These data shows that, according to the NIHSS and mRS scoring systems, the concentration of endogenous G-CSF can be used to predict the possible cure level of a patient 3 months after the stroke. In middle and middle-high groups according to the NIHSS and the bad outcome groups according to the mRS scoring systems, high concentration of serum granulocyte colony-stimulating factor (G-CSF) subgroup correlates apparently with the lower percentage improvement of the NIHSS and mRS, that is, in the middle-high or the bad outcome stroke patient, if a lower concentration of granulocyte colony-stimulating factor (G-CSF) is detected, it can be expected that said middle-high or bad outcome stroke patient may have better cure level (improvement level) thereafter, and hence better prognosis; on the contrary, in the middle and middle-high groups of the NIHSS and the bad outcome group of the mRS scores, if a higher concentration of granulocyte colony-stimulating factor (G-CSF) is detected in the middle-high or bad outcome stroke patient, a worse cure level (improvement level) and hence worse prognosis may be expected in the middle-high stroke patient.
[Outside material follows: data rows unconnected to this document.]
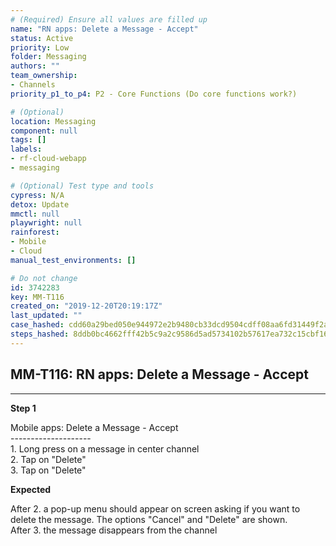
 ```yaml
---
# (Required) Ensure all values are filled up
name: "RN apps: Delete a Message - Accept"
status: Active
priority: Low
folder: Messaging
authors: ""
team_ownership: 
- Channels
priority_p1_to_p4: P2 - Core Functions (Do core functions work?)

# (Optional)
location: Messaging
component: null
tags: []
labels: 
- rf-cloud-webapp
- messaging

# (Optional) Test type and tools
cypress: N/A
detox: Update
mmctl: null
playwright: null
rainforest: 
- Mobile
- Cloud
manual_test_environments: []

# Do not change
id: 3742283
key: MM-T116
created_on: "2019-12-20T20:19:17Z"
last_updated: ""
case_hashed: cdd60a29bed050e944972e2b9480cb33dcd9504cdff08aa6fd31449f2ab02d56d26fcc60fe74b115788317e5f7840960
steps_hashed: 8ddb0bc4662fff42b5c9a2c9586d5ad5734102b57617ea732c15cbf1636d2b08620960422e8f8f02d320c2acf3b5899c
---
```


<!-- (Auto-generated) Based on frontmatter's "key" and "name" -->

## MM-T116: RN apps: Delete a Message - Accept

---

**Step 1**

Mobile apps: Delete a Message - Accept\
\--------------------\
1\. Long press on a message in center channel\
2\. Tap on "Delete"\
3\. Tap on "Delete"

**Expected**

After 2. a pop-up menu should appear on screen asking if you want to delete the message. The options "Cancel" and "Delete" are shown.\
After 3. the message disappears from the channel
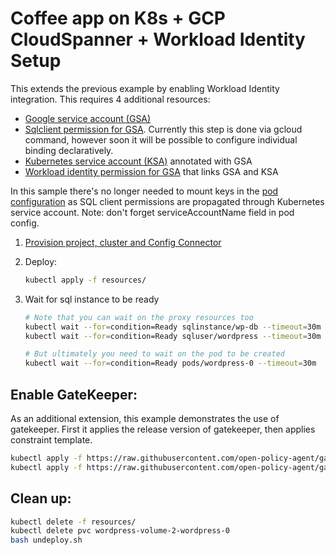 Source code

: # Coffee app on K8s + GCP CloudSpanner + Workload Identity Setup

This extends the previous example by enabling Workload Identity integration. This requires 4 additional resources:
* [Google service account (GSA)](resources/gcp-sql-service-account.yaml)
* [Sqlclient permission for GSA](deploy.sh). Currently this step is done via gcloud command, however soon it will be possible to configure individual binding declaratively.
* [Kubernetes service account (KSA)](resources/k8s-service-account.yaml) annotated with GSA
* [Workload identity permission for GSA](resources/gcp-wi-policy.yaml) that links GSA and KSA

In this sample there's no longer needed to mount keys in the [pod configuration](resources/stateful-set.yaml) as SQL client permissions are propagated through Kubernetes service account. Note: don't forget serviceAccountName field in pod config.

1. [Provision project, cluster and Config Connector](../../provision.md)
1. Deploy:

    ```bash
    kubectl apply -f resources/
    ```

1. Wait for sql instance to be ready
    ```bash
    # Note that you can wait on the proxy resources too
    kubectl wait --for=condition=Ready sqlinstance/wp-db --timeout=30m
    kubectl wait --for=condition=Ready sqluser/wordpress --timeout=30m

    # But ultimately you need to wait on the pod to be created
    kubectl wait --for=condition=Ready pods/wordpress-0 --timeout=30m
    ```

## Enable GateKeeper:

As an additional extension, this example demonstrates the use of gatekeeper. First it applies the release version of gatekeeper, then applies constraint template.

```bash
kubectl apply -f https://raw.githubusercontent.com/open-policy-agent/gatekeeper/master/deploy/gatekeeper.yaml
kubectl apply -f https://raw.githubusercontent.com/open-policy-agent/gatekeeper/master/demo/agilebank/templates/k8scontainterlimits_template.yaml
```

## Clean up:
``` bash
kubectl delete -f resources/
kubectl delete pvc wordpress-volume-2-wordpress-0
bash undeploy.sh
```
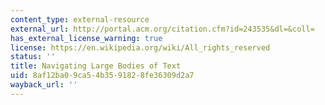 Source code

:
 ```yaml
---
content_type: external-resource
external_url: http://portal.acm.org/citation.cfm?id=243535&dl=&coll=
has_external_license_warning: true
license: https://en.wikipedia.org/wiki/All_rights_reserved
status: ''
title: Navigating Large Bodies of Text
uid: 8af12ba0-9ca5-4b35-9182-8fe36309d2a7
wayback_url: ''
---
```

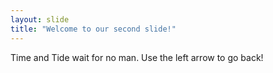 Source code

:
 ```yaml
---
layout: slide
title: "Welcome to our second slide!"
---
```

Time and Tide wait for no man.
Use the left arrow to go back!
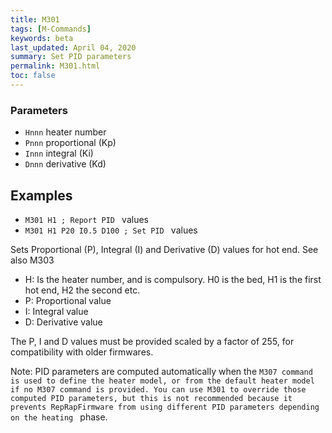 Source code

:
 ```yaml
---
title: M301
tags: [M-Commands] 
keywords: beta 
last_updated: April 04, 2020 
summary: Set PID parameters 
permalink: M301.html
toc: false 
---
```



### Parameters

* `Hnnn` heater number
* `Pnnn` proportional (Kp)
* `Innn` integral (Ki)
* `Dnnn` derivative (Kd)

## Examples

* ` M301 H1 ; Report PID  ` values
* ` M301 H1 P20 I0.5 D100 ; Set PID  ` values

Sets Proportional (P), Integral (I) and Derivative (D) values for hot end. See also M303

* H: Is the heater number, and is compulsory. H0 is the bed, H1 is the first hot end, H2 the second etc.
* P: Proportional value
* I: Integral value
* D: Derivative value

The P, I and D values must be provided scaled by a factor of 255, for compatibility with older firmwares.

Note: PID parameters are computed automatically when the ` M307 command is used to define the heater model, or from the default heater model if no M307 command is provided. You can use M301 to override those computed PID parameters, but this is not recommended because it prevents RepRapFirmware from using different PID parameters depending on the heating  ` phase.

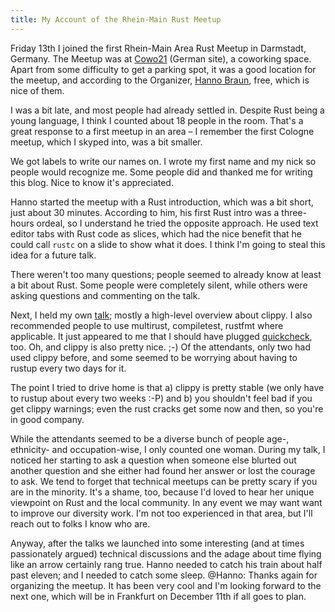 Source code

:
 ```yaml
---
title: My Account of the Rhein-Main Rust Meetup
---
```


Friday 13th I joined the first Rhein-Main Area Rust Meetup in Darmstadt, 
Germany. The Meetup was at [Cowo21](http://cowo21.de) (German site), a coworking 
space. Apart from some difficulty to get a parking spot, it was a good location 
for the meetup, and according to the Organizer, 
[Hanno Braun](http://hannobraun.de), free, which is nice of them.

I was a bit late, and most people had already settled in. Despite Rust being a 
young language, I think I counted about 18 people in the room. That's a great 
response to a first meetup in an area – I remember the first Cologne meetup, 
which I skyped into, was a bit smaller.

We got labels to write our names on. I wrote my first name and my nick so
people would recognize me. Some people did and thanked me for writing this 
blog. Nice to know it's appreciated.

Hanno started the meetup with a Rust introduction, which was a bit short, just 
about 30 minutes. According to him, his first Rust intro was a three-hours 
ordeal, so I understand he tried the opposite approach. He used text editor 
tabs with Rust code as slices, which had the nice benefit that he could call 
`rustc` on a slide to show what it does. I think I'm going to steal this idea 
for a future talk.

There weren't too many questions; people seemed to already know at least a bit 
about Rust. Some people were completely silent, while others were asking 
questions and commenting on the talk.

Next, I held my own [talk](/talks/clippy.html); mostly a high-level overview 
about clippy. I also recommended people to use multirust, compiletest, rustfmt 
where applicable. It just appeared to me that I should have plugged 
[quickcheck](https://github.com/BurntSushi/quickcheck), too. Oh, and clippy is 
also pretty nice. ;-) Of the attendants, only two had used clippy before, and
some seemed to be worrying about having to rustup every two days for it.

The point I tried to drive home is that a) clippy is pretty stable (we only 
have to rustup about every two weeks :-P) and b) you shouldn't feel bad if you 
get clippy warnings; even the rust cracks get some now and then, so you're in 
good company.

While the attendants seemed to be a diverse bunch of people age-, ethnicity- 
and occupation-wise, I only counted one woman. During my talk, I noticed her 
starting to ask a question when someone else blurted out another question and 
she either had found her answer or lost the courage to ask. We tend to forget 
that technical meetups can be pretty scary if you are in the minority. It's a 
shame, too, because I'd loved to hear her unique viewpoint on Rust and the 
local community. In any event we may want want to improve our diversity work. 
I'm not too experienced in that area, but I'll reach out to folks I know who 
are.

Anyway, after the talks we launched into some interesting (and at times 
passionately argued) technical discussions and the adage about time flying like
an arrow certainly rang true. Hanno needed to catch his train about half past
eleven; and I needed to catch some sleep. @Hanno: Thanks again for organizing
the meetup. It has been very cool and I'm looking forward to the next one,
which will be in Frankfurt on December 11th if all goes to plan.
Besides, the present invention also measured various inflammatory markers to assess for a relationship with the severity of acute ischemic stroke. Although no significant relationship was seen, an increasing trend in sICAM-1 and sVCAM-1 was noted in the middle-high NIHSS score groups. However, increases in fasting blood sugar, serum fibrinogen and G-CSF correlated significantly with the severity of acute ischemic stroke. Therefore, present invention provides that serum levels of endogenous G-CSF are a better and more sensitive predictive biomarker of severity in acute ischemic stroke than hs-CRP, sE-selection, sICAM-1 and sVCAM-1. Analyzing the serum G-CSF concentration of patient, it can be used to validate the prognosis of acute ischemic stroke.

The prognosis biomarker and the method for evaluating the cure level of a stroke patient provided according to the invention have following advantage over other conventional techniques:

By way of statistical analysis of data, the invention can provide reference markers more rapidly and more accurately for a physician to evaluate the recovery status after stroke treatment, thereby not only can assist the evaluation of neurological regulation condition after the stroke, but also can predict the recovery condition of the patient one year after the stroke.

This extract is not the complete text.